### Exercise:
Among the entries below, take the line with "(J \cdot \ln" and the line with "The material model framework", and output them and every line between them exactly, with nothing else.

[Source information Boundary: Start]

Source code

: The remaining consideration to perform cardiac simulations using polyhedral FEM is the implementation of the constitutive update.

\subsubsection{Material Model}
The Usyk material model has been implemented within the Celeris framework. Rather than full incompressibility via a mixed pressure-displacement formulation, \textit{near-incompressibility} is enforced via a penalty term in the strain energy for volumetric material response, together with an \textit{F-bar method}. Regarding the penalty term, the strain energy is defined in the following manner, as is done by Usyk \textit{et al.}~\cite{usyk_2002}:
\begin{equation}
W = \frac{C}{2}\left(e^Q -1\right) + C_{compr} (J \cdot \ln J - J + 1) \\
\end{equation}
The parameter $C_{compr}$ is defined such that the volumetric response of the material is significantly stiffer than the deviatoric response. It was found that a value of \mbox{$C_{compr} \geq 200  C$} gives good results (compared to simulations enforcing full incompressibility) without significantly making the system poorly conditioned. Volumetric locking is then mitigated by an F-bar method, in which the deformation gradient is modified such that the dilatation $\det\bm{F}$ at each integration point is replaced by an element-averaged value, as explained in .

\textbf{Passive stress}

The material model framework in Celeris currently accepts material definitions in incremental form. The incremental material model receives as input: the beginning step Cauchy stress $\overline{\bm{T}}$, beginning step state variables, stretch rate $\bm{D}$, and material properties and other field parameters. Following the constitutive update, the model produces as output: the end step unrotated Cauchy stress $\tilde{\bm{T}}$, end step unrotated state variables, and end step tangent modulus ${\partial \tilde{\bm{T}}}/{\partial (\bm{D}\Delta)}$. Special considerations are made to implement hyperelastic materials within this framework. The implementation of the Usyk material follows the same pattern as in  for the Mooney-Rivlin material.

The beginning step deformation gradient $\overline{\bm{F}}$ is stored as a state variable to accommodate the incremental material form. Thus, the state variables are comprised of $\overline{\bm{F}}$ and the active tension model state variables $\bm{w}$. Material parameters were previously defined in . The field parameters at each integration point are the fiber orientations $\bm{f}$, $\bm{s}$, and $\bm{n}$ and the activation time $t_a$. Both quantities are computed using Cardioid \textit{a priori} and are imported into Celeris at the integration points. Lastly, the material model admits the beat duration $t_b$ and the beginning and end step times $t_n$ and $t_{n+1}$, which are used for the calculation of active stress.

[Source information Boundary: End]

### Expected answer:
W = \frac{C}{2}\left(e^Q -1\right) + C_{compr} (J \cdot \ln J - J + 1) \\
\end{equation}
The parameter $C_{compr}$ is defined such that the volumetric response of the material is significantly stiffer than the deviatoric response. It was found that a value of \mbox{$C_{compr} \geq 200  C$} gives good results (compared to simulations enforcing full incompressibility) without significantly making the system poorly conditioned. Volumetric locking is then mitigated by an F-bar method, in which the deformation gradient is modified such that the dilatation $\det\bm{F}$ at each integration point is replaced by an element-averaged value, as explained in .

\textbf{Passive stress}

The material model framework in Celeris currently accepts material definitions in incremental form. The incremental material model receives as input: the beginning step Cauchy stress $\overline{\bm{T}}$, beginning step state variables, stretch rate $\bm{D}$, and material properties and other field parameters. Following the constitutive update, the model produces as output: the end step unrotated Cauchy stress $\tilde{\bm{T}}$, end step unrotated state variables, and end step tangent modulus ${\partial \tilde{\bm{T}}}/{\partial (\bm{D}\Delta)}$. Special considerations are made to implement hyperelastic materials within this framework. The implementation of the Usyk material follows the same pattern as in  for the Mooney-Rivlin material.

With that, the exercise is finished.